2.1. La voie vers la citoyenneté ou une liberté sous contrainte ?

2.1.2. Féminisme d’Etat à l’époque soviétique : progressions et reculs.

2.1.2.2. Les femmes oubliées ou héroïnes de leur époque ?

Le bilan des réformes de la période soviétique est contrasté. L’intégration des femmes dans la production publique est devenue un axe prioritaire de la politique d’Etat. Le droit au travail, au payement, à l’assurance sociale était fixé dans toutes les Constitutions de l’URSS. L’Etat proposait aux femmes des privilèges et des avantages en droits à cause de leur fonction biologique (être mère). La guerre, la restructuration et le développement économique extensif exigeaient la participation active des femmes, ce qui explique le niveau de l’intégration des femmes relativement élevé dans les différents domaines de la société. Dans cette partie, je décrirai les résultats de la politique d’Etat à l’égard des femmes dans la vie économique, professionnelle et dans l’éducation.

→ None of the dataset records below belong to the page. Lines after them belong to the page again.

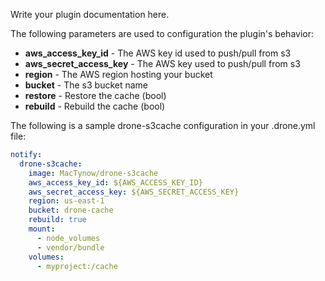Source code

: Write your plugin documentation here.

The following parameters are used to configuration the plugin's behavior:

* **aws_access_key_id** - The AWS key id used to push/pull from s3
* **aws_secret_access_key** - The AWS key used to push/pull from s3
* **region** - The AWS region hosting your bucket
* **bucket** - The s3 bucket name
* **restore** - Restore the cache (bool)
* **rebuild** - Rebuild the cache (bool)

The following is a sample drone-s3cache configuration in your 
.drone.yml file:

```yaml
notify:
  drone-s3cache:
    image: MacTynow/drone-s3cache
    aws_access_key_id: ${AWS_ACCESS_KEY_ID}
    aws_secret_access_key: ${AWS_SECRET_ACCESS_KEY}
    region: us-east-1
    bucket: drone-cache
    rebuild: true
    mount: 
      - node_volumes
      - vendor/bundle
    volumes:
      - myproject:/cache
```
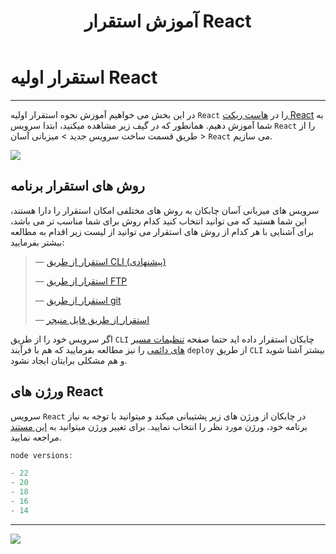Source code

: ﻿---
title: "آموزش استقرار React"
sidebar_label: "استقرار اولیه"
description: "در این بخش می خواهیم آموزش نحوه استقرار اولیه سرویس `React` را در هاست ریکت React به شما آموزش دهیم."
---

#  استقرار اولیه React
---

در این بخش می خواهیم آموزش نحوه استقرار اولیه  `React` را در [هاست ریکت React](https://chabokan.net/cloud-hosting/react/) به شما آموزش دهیم.
 همانطور که در گیف زیر مشاهده میکنید، ابتدا سرویس `React` را از طریق قسمت ساخت سرویس جدید > میزبانی آسان > `React` می سازیم.

 ![](https://s1.chabokan.net/docs/gifs/react-install.gif)

 ## روش های استقرار برنامه

سرویس های میزبانی آسان چابکان به روش های مختلفی امکان استقرار را دارا هستند، این شما هستید که می توانید انتخاب کنید کدام روش برای شما مناسب تر می باشد، برای آشنایی با هر کدام از روش های استقرار می توانید از لیست زیر اقدام به مطالعه بیشتر بفرمایید:

> —  [استقرار از طریق CLI (پیشنهادی)](https://docs.chabokan.net/deploy/cli)
>
> —  [استقرار از طریق FTP](https://docs.chabokan.net/deploy/ftp/)
>
> —  [استقرار از طریق git](https://docs.chabokan.net/deploy/git/)
>
> —  [استقرار از طریق فایل منیجر](https://docs.chabokan.net/deploy/file-manager/)

اگر سرویس خود را از طریق `CLI` چابکان استقرار داده اید حتما صفحه [تنظیمات مسیر های دائمی](https://docs.chabokan.net/features/permanent-path/) را نیز مطالعه بفرمایید که هم با فرآیند `deploy` از طریق `CLI` بیشتر آشنا شوید و هم مشکلی برایتان ایجاد نشود.

## ورژن های React

سرویس `React` در چابکان از ورژن های زیر پشتیبانی میکند و میتوانید با توجه به نیاز برنامه خود، ورژن مورد نظر را انتخاب نمایید. برای تغییر ورژن میتوانید به [این مستند](https://docs.chabokan.net/simple-hosting/react/more/#تغییر-ورژن-react) مراجعه نمایید.

```php
node versions:

- 22
- 20
- 18
- 16
- 14
```

---
<a href="https://hub.chabokan.net/fa/services/create/react" ><img src="https://s1.chabokan.net/docs/images/react-banner.png" /></a>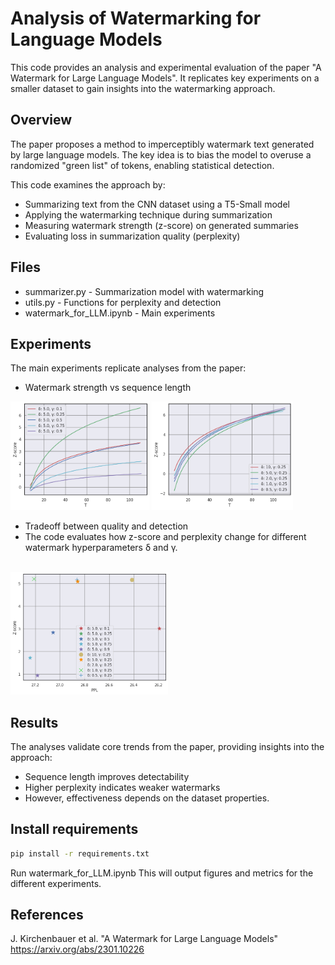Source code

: # Analysis of Watermarking for Language Models
This code provides an analysis and experimental evaluation of the paper "A Watermark for Large Language Models". It replicates key experiments on a smaller dataset to gain insights into the watermarking approach.

## Overview
The paper proposes a method to imperceptibly watermark text generated by large language models. The key idea is to bias the model to overuse a randomized "green list" of tokens, enabling statistical detection.

This code examines the approach by:

- Summarizing text from the CNN dataset using a T5-Small model
- Applying the watermarking technique during summarization
- Measuring watermark strength (z-score) on generated summaries
- Evaluating loss in summarization quality (perplexity)

## Files
- summarizer.py - Summarization model with watermarking
- utils.py - Functions for perplexity and detection
- watermark_for_LLM.ipynb - Main experiments

## Experiments
The main experiments replicate analyses from the paper:

- Watermark strength vs sequence length
<p float="left">
    <img src="./img/output.png" width="44%" />
    <img src="./img/delta.png" width="45%" />
</p>

- Tradeoff between quality and detection
- The code evaluates how z-score and perplexity change for different watermark hyperparameters δ and γ.
<br/>
<img src="./img/ppl.png" width="50%" />


## Results
The analyses validate core trends from the paper, providing insights into the approach:

- Sequence length improves detectability
- Higher perplexity indicates weaker watermarks
- However, effectiveness depends on the dataset properties.

## Install requirements
```bash
pip install -r requirements.txt
```
Run watermark_for_LLM.ipynb
This will output figures and metrics for the different experiments.

## References
J. Kirchenbauer et al. "A Watermark for Large Language Models" https://arxiv.org/abs/2301.10226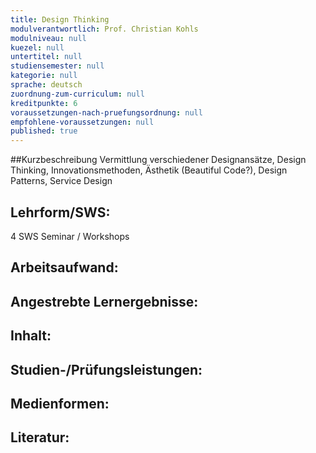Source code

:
 ```yaml
---
title: Design Thinking
modulverantwortlich: Prof. Christian Kohls
modulniveau: null
kuezel: null
untertitel: null
studiensemester: null
kategorie: null
sprache: deutsch
zuordnung-zum-curriculum: null
kreditpunkte: 6
voraussetzungen-nach-pruefungsordnung: null
empfohlene-voraussetzungen: null
published: true
---
```


##Kurzbeschreibung
Vermittlung verschiedener Designansätze, Design Thinking, Innovationsmethoden, Ästhetik (Beautiful Code?), Design Patterns, Service Design

## Lehrform/SWS: 
4 SWS Seminar / Workshops

## Arbeitsaufwand: 


## Angestrebte Lernergebnisse:


## Inhalt:


## Studien-/Prüfungsleistungen:


## Medienformen:


## Literatur:

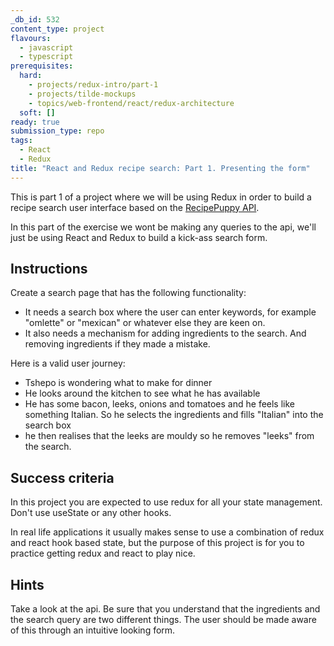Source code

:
 ```yaml
---
_db_id: 532
content_type: project
flavours:
  - javascript
  - typescript
prerequisites:
  hard:
    - projects/redux-intro/part-1
    - projects/tilde-mockups
    - topics/web-frontend/react/redux-architecture
  soft: []
ready: true
submission_type: repo
tags:
  - React
  - Redux
title: "React and Redux recipe search: Part 1. Presenting the form"
---
```


This is part 1 of a project where we will be using Redux in order to build a recipe search user interface based on the [RecipePuppy API](https://api.edamam.com/api/recipes).

In this part of the exercise we wont be making any queries to the api, we'll just be using React and Redux to build a kick-ass search form.

## Instructions

Create a search page that has the following functionality:

- It needs a search box where the user can enter keywords, for example "omlette" or "mexican" or whatever else they are keen on.
- It also needs a mechanism for adding ingredients to the search. And removing ingredients if they made a mistake.

Here is a valid user journey:

- Tshepo is wondering what to make for dinner
- He looks around the kitchen to see what he has available
- He has some bacon, leeks, onions and tomatoes and he feels like something Italian. So he selects the ingredients and fills "Italian" into the search box
- he then realises that the leeks are mouldy so he removes "leeks" from the search.

## Success criteria

In this project you are expected to use redux for all your state management. Don't use useState or any other hooks.

In real life applications it usually makes sense to use a combination of redux and react hook based state, but the purpose of this project is for you to practice getting redux and react to play nice.

## Hints

Take a look at the api. Be sure that you understand that the ingredients and the search query are two different things. The user should be made aware of this through an intuitive looking form.
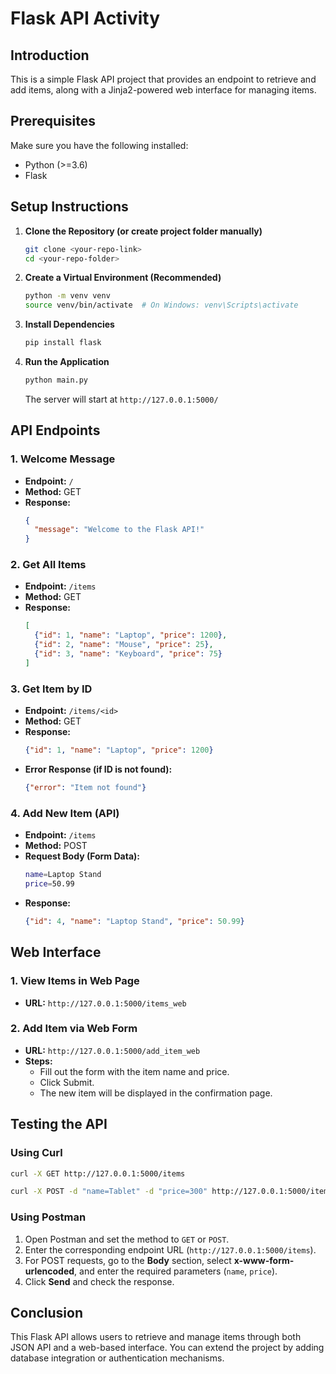 # Flask API Activity

## Introduction
This is a simple Flask API project that provides an endpoint to retrieve and add items, along with a Jinja2-powered web interface for managing items.

## Prerequisites
Make sure you have the following installed:
- Python (>=3.6)
- Flask

## Setup Instructions

1. **Clone the Repository (or create project folder manually)**
   ```sh
   git clone <your-repo-link>
   cd <your-repo-folder>
   ```

2. **Create a Virtual Environment (Recommended)**
   ```sh
   python -m venv venv
   source venv/bin/activate  # On Windows: venv\Scripts\activate
   ```

3. **Install Dependencies**
   ```sh
   pip install flask
   ```

4. **Run the Application**
   ```sh
   python main.py
   ```
   The server will start at `http://127.0.0.1:5000/`

## API Endpoints

### 1. Welcome Message
- **Endpoint:** `/`
- **Method:** GET
- **Response:**
  ```json
  {
    "message": "Welcome to the Flask API!"
  }
  ```

### 2. Get All Items
- **Endpoint:** `/items`
- **Method:** GET
- **Response:**
  ```json
  [
    {"id": 1, "name": "Laptop", "price": 1200},
    {"id": 2, "name": "Mouse", "price": 25},
    {"id": 3, "name": "Keyboard", "price": 75}
  ]
  ```

### 3. Get Item by ID
- **Endpoint:** `/items/<id>`
- **Method:** GET
- **Response:**
  ```json
  {"id": 1, "name": "Laptop", "price": 1200}
  ```
- **Error Response (if ID is not found):**
  ```json
  {"error": "Item not found"}
  ```

### 4. Add New Item (API)
- **Endpoint:** `/items`
- **Method:** POST
- **Request Body (Form Data):**
  ```sh
  name=Laptop Stand
  price=50.99
  ```
- **Response:**
  ```json
  {"id": 4, "name": "Laptop Stand", "price": 50.99}
  ```

## Web Interface

### 1. View Items in Web Page
- **URL:** `http://127.0.0.1:5000/items_web`

### 2. Add Item via Web Form
- **URL:** `http://127.0.0.1:5000/add_item_web`
- **Steps:**
  - Fill out the form with the item name and price.
  - Click Submit.
  - The new item will be displayed in the confirmation page.

## Testing the API

### Using Curl
```sh
curl -X GET http://127.0.0.1:5000/items
```

```sh
curl -X POST -d "name=Tablet" -d "price=300" http://127.0.0.1:5000/items
```

### Using Postman
1. Open Postman and set the method to `GET` or `POST`.
2. Enter the corresponding endpoint URL (`http://127.0.0.1:5000/items`).
3. For POST requests, go to the **Body** section, select **x-www-form-urlencoded**, and enter the required parameters (`name`, `price`).
4. Click **Send** and check the response.

## Conclusion
This Flask API allows users to retrieve and manage items through both JSON API and a web-based interface. You can extend the project by adding database integration or authentication mechanisms.

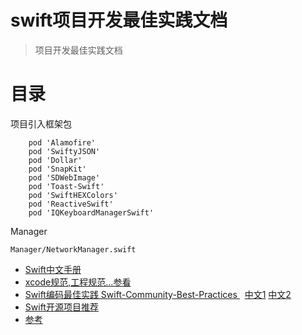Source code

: # swift项目开发最佳实践文档

> 项目开发最佳实践文档

# 目录

项目引入框架包
```
    pod 'Alamofire'
    pod 'SwiftyJSON'
    pod 'Dollar'
    pod 'SnapKit'
    pod 'SDWebImage'
    pod 'Toast-Swift'
    pod 'SwiftHEXColors'
    pod 'ReactiveSwift'
    pod 'IQKeyboardManagerSwift'
```

Manager   
```
Manager/NetworkManager.swift

```
* [Swift中文手册](https://github.com/CocoaChina-editors/Welcome-to-Swift)
* [xcode规范,工程规范...参看](https://github.com/roycms/IosCodeSpecification)
* [Swift编码最佳实践 Swift-Community-Best-Practices ](https://github.com/schwa/Swift-Community-Best-Practices)   [中文1](http://www.cocoachina.com/swift/20151010/13664.html)  [中文2](http://www.tuicool.com/articles/j67FNr)
* [Swift开源项目推荐](SwiftProjectRecommend.md)
* [参考](reference.md)


 
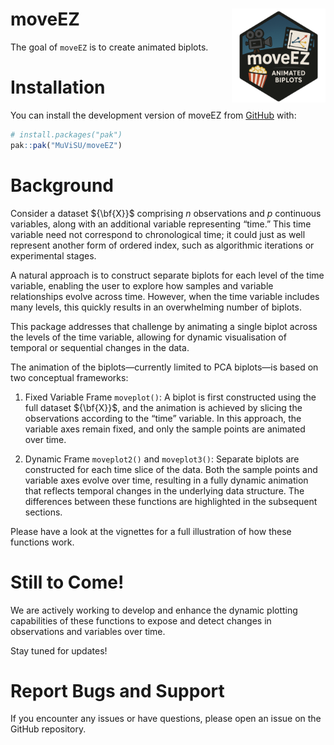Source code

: 
<!-- README.md is generated from README.Rmd. Please edit that file -->

# moveEZ <img src="man/figures/logo.png" align="right" width="150"/>

<!-- badges: start -->

<!-- badges: end -->

The goal of `moveEZ` is to create animated biplots.

# Installation

You can install the development version of moveEZ from
[GitHub](https://github.com/) with:

``` r
# install.packages("pak")
pak::pak("MuViSU/moveEZ")
```

# Background

Consider a dataset ${\bf{X}}$ comprising $n$ observations and $p$
continuous variables, along with an additional variable representing
“time.” This time variable need not correspond to chronological time; it
could just as well represent another form of ordered index, such as
algorithmic iterations or experimental stages.

A natural approach is to construct separate biplots for each level of
the time variable, enabling the user to explore how samples and variable
relationships evolve across time. However, when the time variable
includes many levels, this quickly results in an overwhelming number of
biplots.

This package addresses that challenge by animating a single biplot
across the levels of the time variable, allowing for dynamic
visualisation of temporal or sequential changes in the data.

The animation of the biplots—currently limited to PCA biplots—is based
on two conceptual frameworks:

1.  Fixed Variable Frame `moveplot()`: A biplot is first constructed
    using the full dataset ${\bf{X}}$, and the animation is achieved by
    slicing the observations according to the “time” variable. In this
    approach, the variable axes remain fixed, and only the sample points
    are animated over time.

2.  Dynamic Frame `moveplot2()` and `moveplot3()`: Separate biplots are
    constructed for each time slice of the data. Both the sample points
    and variable axes evolve over time, resulting in a fully dynamic
    animation that reflects temporal changes in the underlying data
    structure. The differences between these functions are highlighted
    in the subsequent sections.

Please have a look at the vignettes for a full illustration of how these
functions work.

# Still to Come!

We are actively working to develop and enhance the dynamic plotting
capabilities of these functions to expose and detect changes in
observations and variables over time.

Stay tuned for updates!

# Report Bugs and Support

If you encounter any issues or have questions, please open an issue on
the GitHub repository.
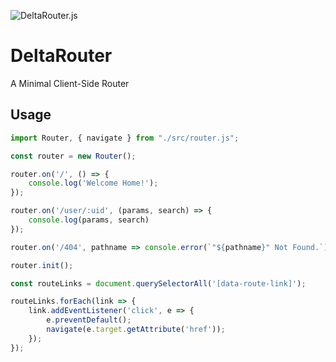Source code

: ![DeltaRouter.js](https://github.com/rare-earth/DeltaRouter/raw/main/banner.png)
# DeltaRouter
A Minimal Client-Side Router

## Usage
```javascript
import Router, { navigate } from "./src/router.js";

const router = new Router();

router.on('/', () => {
    console.log('Welcome Home!');
});

router.on('/user/:uid', (params, search) => {
    console.log(params, search)
});

router.on('/404', pathname => console.error(`"${pathname}" Not Found.`));

router.init();

const routeLinks = document.querySelectorAll('[data-route-link]');

routeLinks.forEach(link => {
    link.addEventListener('click', e => {
        e.preventDefault();
        navigate(e.target.getAttribute('href'));
    });
});
```
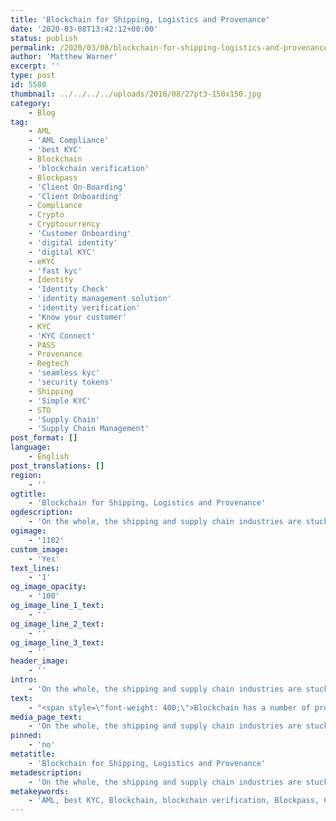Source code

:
 ```yaml
---
title: 'Blockchain for Shipping, Logistics and Provenance'
date: '2020-03-08T13:42:12+00:00'
status: publish
permalink: /2020/03/08/blockchain-for-shipping-logistics-and-provenance
author: 'Matthew Warner'
excerpt: ''
type: post
id: 5580
thumbnail: ../../../../uploads/2018/08/27pt3-150x150.jpg
category:
    - Blog
tag:
    - AML
    - 'AML Compliance'
    - 'best KYC'
    - Blockchain
    - 'blockchain verification'
    - Blockpass
    - 'Client On-Boarding'
    - 'Client Onboarding'
    - Compliance
    - Crypto
    - Cryptocurrency
    - 'Customer Onboarding'
    - 'digital identity'
    - 'digital KYC'
    - eKYC
    - 'fast kyc'
    - Identity
    - 'Identity Check'
    - 'identity management solution'
    - 'identity verification'
    - 'Know your customer'
    - KYC
    - 'KYC Connect'
    - PASS
    - Provenance
    - Regtech
    - 'seamless kyc'
    - 'security tokens'
    - Shipping
    - 'Simple KYC'
    - STO
    - 'Supply Chain'
    - 'Supply Chain Management'
post_format: []
language:
    - English
post_translations: []
region:
    - ''
ogtitle:
    - 'Blockchain for Shipping, Logistics and Provenance'
ogdescription:
    - 'On the whole, the shipping and supply chain industries are stuck in the technological past. Even compared to a number of other industries, the continued use of paperwork (often in duplicate or triplicate or more) to track and transfer ownership of huge amounts of goods provides a huge issue in terms of efficiency and security. The lack of technological adoption increases costs, hinders throughput, complicates management and allows for a higher risk of fraud. It is because of this that blockchain technology is being explored to improve efficiency and security in these industries. '
ogimage:
    - '1102'
custom_image:
    - 'Yes'
text_lines:
    - '1'
og_image_opacity:
    - '100'
og_image_line_1_text:
    - ''
og_image_line_2_text:
    - ''
og_image_line_3_text:
    - ''
header_image:
    - ''
intro:
    - 'On the whole, the shipping and supply chain industries are stuck in the technological past. Even compared to a number of other industries, the continued use of paperwork (often in duplicate or triplicate or more) to track and transfer ownership of huge amounts of goods provides a huge issue in terms of efficiency and security. The lack of technological adoption increases costs, hinders throughput, complicates management and allows for a higher risk of fraud. It is because of this that blockchain technology is being explored to improve efficiency and security in these industries. '
text:
    - "<span style=\"font-weight: 400;\">Blockchain has a number of properties that can benefit shipping and supply chains, combating the weaknesses and solving the needs both have. Immutability, security, disintermediation, transparency, trustlessness, authentication, 100% uptime all compliment the requirements of any solution the two industries might need, and smart contract-driven automation provides the flexibility to create all manner of solutions to meet the demands for highly customised and specific specifications.\_</span>\r\n\r\n<span style=\"font-weight: 400;\">There are a number of noteworthy ways that the use of blockchain technology could immediately enhance processes and systems in place for shipping and supply chains. One such example is the digitisation of outdated and redundant paper systems which continue to see use, such as with Bills of Lading and other paperwork documenting ownership and provenance. Using smart contracts to replace paper contracts would reduce the cost, time and risk of fraud that the traditional systems engender. An immutable, transferable, auditable digital smart contract would be simple to create and easy to use. Another area that could easily be enhanced is the management of supply chains. Immutable, transparent documents tracing the ownership and provenance of items as they move from source to the end user would provide a simple and trusted method for tracking items throughout their life. In addition, it would also prove they meet safety, environmental, ethical concerns and more. Using the immutable nature of the blockchain to prove this enables a solution that is often wanted but hasn't been possible until now. By using a global, distributed network for solutions also provides the opportunity for interoperable devices and automation to remove or reduce a lot of the waste that is currently seen in shipping and supply chain management at the same time as it would provide new avenues for interactions and commerce. It would also enable the addition of community-run or community-controlled applications such as reputation systems and independent verifiers, improving perception and flexibility of the systems in place.\_</span>\r\n\r\n<span style=\"font-weight: 400;\">With the number of potential benefits possible through integrating blockchain technology with shipping and supply chains, it is of little surprise that such solutions are already being researched and used. The first of these began to be reported a few years ago and the calibre of companies experimenting and developing solutions showed how seriously it was being taken. In 2017, tech giants like IBM, Microsoft and Foxconn, as well as large global supply chain players like Maersk, Alibaba, and Walmart, all revealed blockchain protocols and/or pilots that sought to harness the strengths of blockchain technology for the benefit of the global supply chain industry. IBM co-founded Hyperledger, a blockchain open source association under the auspices of the Linux Foundation, with providing solutions for supply chains being one of its major goals. Last December, management consulting powerhouse Accenture announced that it was boarding corporates on to Marco Polo. New companies are also appearing in this space; Provenance is a digital platform that enables transparency in supply chains through the gathering and presentation of information about products and their supply chains, including verified data to support them.\_</span>\r\n\r\n<span style=\"font-weight: 400;\">The interest in blockchain has led to some interesting and successful trials and proofs of concept. One of the first examples was with HSBC and the Infocomm Development Authority of Singapore (IDA), who created a blockchain application based on Hyperledger to replace the letter of credit transaction process between banks, exporters and importers. Maersk and IBM similarly used Hyperledger to create a solution for the network of companies involved in the shipping and supply chain process which digitised the supply chain - removing the inefficient and time consuming paper methods being used whilst also improving security. Another early example was Foxconn’s prototype for supply chain loans, which led on to plans for a global network where anyone could make loans in the supply chain. Project Manifest, developed by Microsoft, was designed to enable scrutiny of product provenance and tracking of items through the supply chain. In a similar vein, JD.com created the\_ Blockchain Food Safety Alliance to improve transparency in food supply chains, and created a blockchain solution which tracks beef products to provide proof of where they were sourced and how they were handled. Another member of the Blockchain Food Safety Alliance, Walmart filed a patent for a ‘Smart Package’ to track various details required to enable a delivery system built on top of blockchain technology. Alibaba also made early moves to develop the intersection of blockchain-supply chain management to improve tracking and reduce fraud.\_</span>\r\n\r\n<span style=\"font-weight: 400;\">At a similar time, if not before, one of Blockpass’ partners - Chain of Things (CoT) - was making inroads into this space. Chain of Things began working on a use case that involved object identity, or a ‘factory floor birth certificate’, for goods and devices, as well as smart containers called “Smart Buckets” to track goods and products from origin to destination. Something of a pioneer in the space, Chain of Things was asked to hold a “Blockchain in Shipping” event during Hong Kong's Maritime Week by the Hong Kong government from 2016-2018. CoT also saw that there were other startups that were looking at blockchain to facilitate the tracking of the origin of products in the supply chain. From as early as 2014, Provenance CEO Jessi Baker sought to empower product brands to gain supply chain transparency, present information about origins, and prove business ethical and sustainability claims regarding goods and products. San Francisco-based Chronicled developed a tamper proof CryptoSeal prototype that was designed to build an immutable supply chain which illuminated provenance and possibly the secure movement of physical assets. The necessity of identification for these solutions led CoT and Blockpass into business.\_</span>\r\n\r\n<span style=\"font-weight: 400;\">Regardless of the specifics of the solutions being implemented, the idea of identity is key to the shipping and supply chain industries. Each individual element, from the smallest package of food to the largest shipping container, from port authorities to cargo ships, needs to have their own individual identification in order to interact. Specific items require individual identities so that their details can be logged and tracked as they move through the supply chain independently of others that may share the same journey for a time. People in the supply chain require their own identities to enable the transfer of ownership or responsibility, or to log who has conducted quality control checks or other services. Transportation and storage facilities have to have identities assigned to them so their conditions can be tracked and the location of items allocated to them. Without an identity for each part, the system will not work.\_\_\_\_\_</span>\r\n\r\n<span style=\"font-weight: 400;\">This is, in fact, one of the primary reasons Blockpass was created. Though we currently\_ provide a user-centric, human <a href=\"https://www.blockpass.org/2019/09/23/understanding-kyc/\">KYC</a> and <a href=\"https://www.blockpass.org/2019/10/21/understanding-aml-compliance/\">AML</a> solution for regulated industries, this has always been the first step in providing identity and verification services on a much wider scale. The end goal for Blockpass is to provide identity for humans, businesses, objects and devices - the components that will be required to enable secure and efficient services in any industry, but which are particularly applicable for shipping and supply chains. Without these base level applications in place, interacting and trade in any meaningful way can’t be facilitated. It is our goal to provide these opportunities as other companies continue to develop solutions which, by necessity, rely on identity and its verification; by working together, we will enable a future where fast, secure, efficient trade is the norm, rather than the exception. \_ </span>"
media_page_text:
    - 'On the whole, the shipping and supply chain industries are stuck in the technological past. Even compared to a number of other industries, the continued use of paperwork (often in duplicate or triplicate or more) to track and transfer ownership of huge amounts of goods provides a huge issue in terms of efficiency and security. The lack of technological adoption increases costs, hinders throughput, complicates management and allows for a higher risk of fraud. It is because of this that blockchain technology is being explored to improve efficiency and security in these industries. '
pinned:
    - 'no'
metatitle:
    - 'Blockchain for Shipping, Logistics and Provenance'
metadescription:
    - 'On the whole, the shipping and supply chain industries are stuck in the technological past. Even compared to a number of other industries, the continued use of paperwork (often in duplicate or triplicate or more) to track and transfer ownership of huge amounts of goods provides a huge issue in terms of efficiency and security. The lack of technological adoption increases costs, hinders throughput, complicates management and allows for a higher risk of fraud. It is because of this that blockchain technology is being explored to improve efficiency and security in these industries. '
metakeywords:
    - 'AML, best KYC, Blockchain, blockchain verification, Blockpass, Client On-Boarding, Client Onboarding, Compliance, Crypto, Cryptocurrency, Customer Onboarding, digital identity, fast kyc, Identity, Identity Check, identity management solution, identity verification, Know your customer, KYC, KYC Connect, PASS, Regtech, seamless kyc, security tokens, Simple KYC, STO,AML, eKYC, Digital Identity, Blockpass, AML Compliance, Compliance, Digital identity, identity management solution, Identity Verification, KYC, digital KYC, Shipping, Supply Chain Management, Supply Chain, Provenance'
---
```

<!DOCTYPE html PUBLIC "-//W3C//DTD HTML 4.0 Transitional//EN" "http://www.w3.org/TR/REC-html40/loose.dtd">
<?xml encoding="UTF-8">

La position des femmes dans la société russe présente, à cette époque, quelques particularités. En premier lieu, il faut mettre en évidence la supériorité numérique des femmes par rapport aux hommes. En effet, d’après le recensement de 1970, il y avait en URSS 130 400 000 femmes pour 111 300 000 hommes. Cette dominante féminine dans la population est une particularité exceptionnelle. Une autre spécificité de la démographie soviétique est l’inégale répartition entre les populations urbaines et rurales. Les déportations massives qui ont fait suite à la collectivisation agraire des années 1928-1930 ont provoqué une forte décroissance dans les populations masculines, aggravée par la Deuxième Guerre Mondiale. Par conséquent, cette simple donnée quantitative explique pourquoi les femmes étaient si favorisées en URSS. Il a été obligatoire, dans la plupart de professions de combler le déficit masculin. C’était une nécessité que l’Etat soviétique devait assumer. Les paysannes ont formé pendant très longtemps une force d'opposition au nouveau régime. Au début de la Révolution d'octobre, les paysans avaient pensé, que le nouveau régime, effectuant le partage des terres, leur permettrait enfin de profiter des produits issus de leurs fermes. La favorisation de ces modestes propriétaires ne faisait pas partie des projets du Parti. Le Parti voulait rapidement propager le socialisme dans les villages, contraindre les paysans à fournir à l'Etat, à des prix fixés par ce dernier, la plus grosse partie de leur production. Le gouvernement a été obligé d'appliquer cette politique

pour nourrir la population des villes grandissantes en raison de l'industrialisation. L’industrialisation allait de pair avec la collectivisation agraire.

En 1926, seulement 9,2% de la main d'œuvre féminine avaient des emplois qui n’étaient pas liés à l’agriculture. En 1939, ce pourcentage avait presque triplé, il était passé à 26,9%. Après la guerre, cette tendance s'est accrue et, en 1959, le pourcentage de la main-d'œuvre féminine employée hors de l'agriculture se montait à 44,7%. Pourtant, en 1974, 45% des travailleurs de l'agriculture étaient encore des femmes198. La collectivisation a représenté un des grands malheurs de la Révolution199.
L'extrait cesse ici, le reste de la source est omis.